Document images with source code
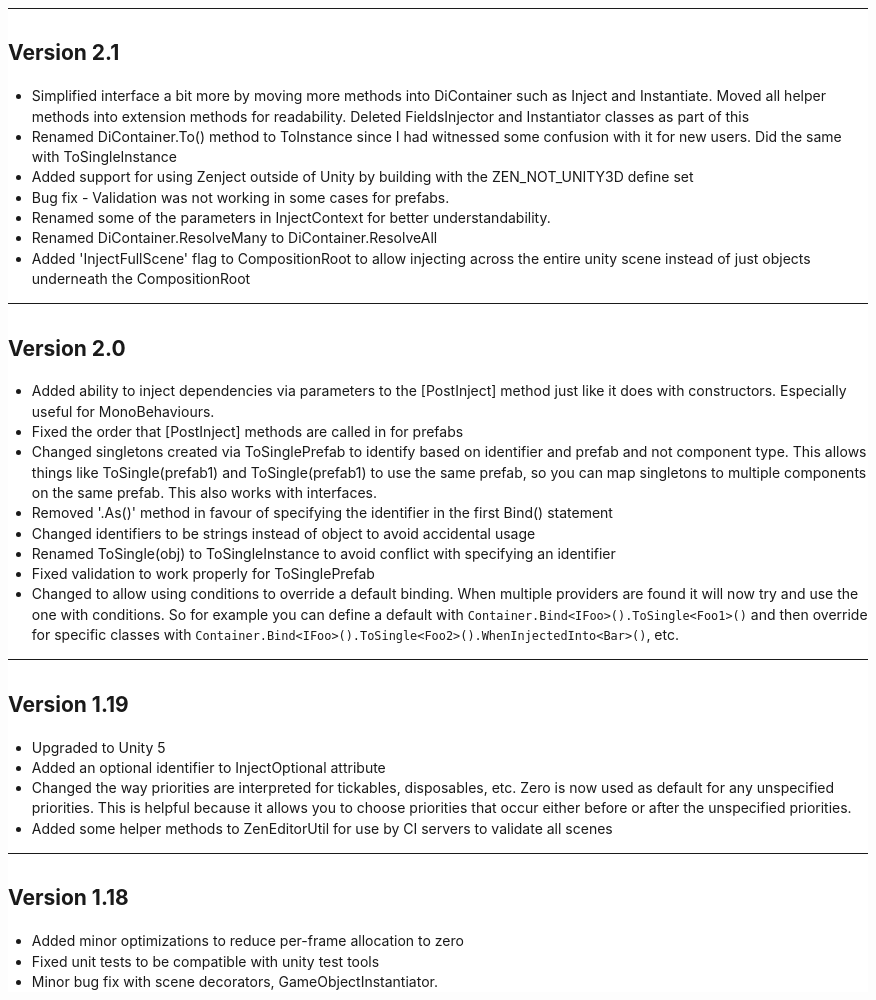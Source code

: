 ---------

## Version 2.1
* Simplified interface a bit more by moving more methods into DiContainer such as Inject and Instantiate.  Moved all helper methods into extension methods for readability. Deleted FieldsInjector and Instantiator classes as part of this
* Renamed DiContainer.To() method to ToInstance since I had witnessed some confusion with it for new users.  Did the same with ToSingleInstance
* Added support for using Zenject outside of Unity by building with the ZEN_NOT_UNITY3D define set
* Bug fix - Validation was not working in some cases for prefabs.
* Renamed some of the parameters in InjectContext for better understandability.
* Renamed DiContainer.ResolveMany to DiContainer.ResolveAll
* Added 'InjectFullScene' flag to CompositionRoot to allow injecting across the entire unity scene instead of just objects underneath the CompositionRoot

---------

## Version 2.0
* Added ability to inject dependencies via parameters to the [PostInject] method just like it does with constructors.  Especially useful for MonoBehaviours.
* Fixed the order that [PostInject] methods are called in for prefabs
* Changed singletons created via ToSinglePrefab to identify based on identifier and prefab and not component type. This allows things like ToSingle<Foo>(prefab1) and ToSingle<Bar>(prefab1) to use the same prefab, so you can map singletons to multiple components on the same prefab. This also works with interfaces.
* Removed '.As()' method in favour of specifying the identifier in the first Bind() statement
* Changed identifiers to be strings instead of object to avoid accidental usage
* Renamed ToSingle(obj) to ToSingleInstance to avoid conflict with specifying an identifier
* Fixed validation to work properly for ToSinglePrefab
* Changed to allow using conditions to override a default binding. When multiple providers are found it will now try and use the one with conditions.  So for example you can define a default with `Container.Bind<IFoo>().ToSingle<Foo1>()` and then override for specific classes with `Container.Bind<IFoo>().ToSingle<Foo2>().WhenInjectedInto<Bar>()`, etc.

---------

## Version 1.19

* Upgraded to Unity 5
* Added an optional identifier to InjectOptional attribute
* Changed the way priorities are interpreted for tickables, disposables, etc. Zero is now used as default for any unspecified priorities.  This is helpful because it allows you to choose priorities that occur either before or after the unspecified priorities.
* Added some helper methods to ZenEditorUtil for use by CI servers to validate all scenes

---------

## Version 1.18

* Added minor optimizations to reduce per-frame allocation to zero
* Fixed unit tests to be compatible with unity test tools
* Minor bug fix with scene decorators, GameObjectInstantiator.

■ **TASK TO CARRY OUT**:
In the records above, the line with "specifying an identifier" marks the start and the line with "properly for ToSinglePrefab" marks the end; copy that stretch exactly, both lines included, and nothing else.

■ **COMPLETED EXERCISE**:
* Renamed ToSingle(obj) to ToSingleInstance to avoid conflict with specifying an identifier
* Fixed validation to work properly for ToSinglePrefab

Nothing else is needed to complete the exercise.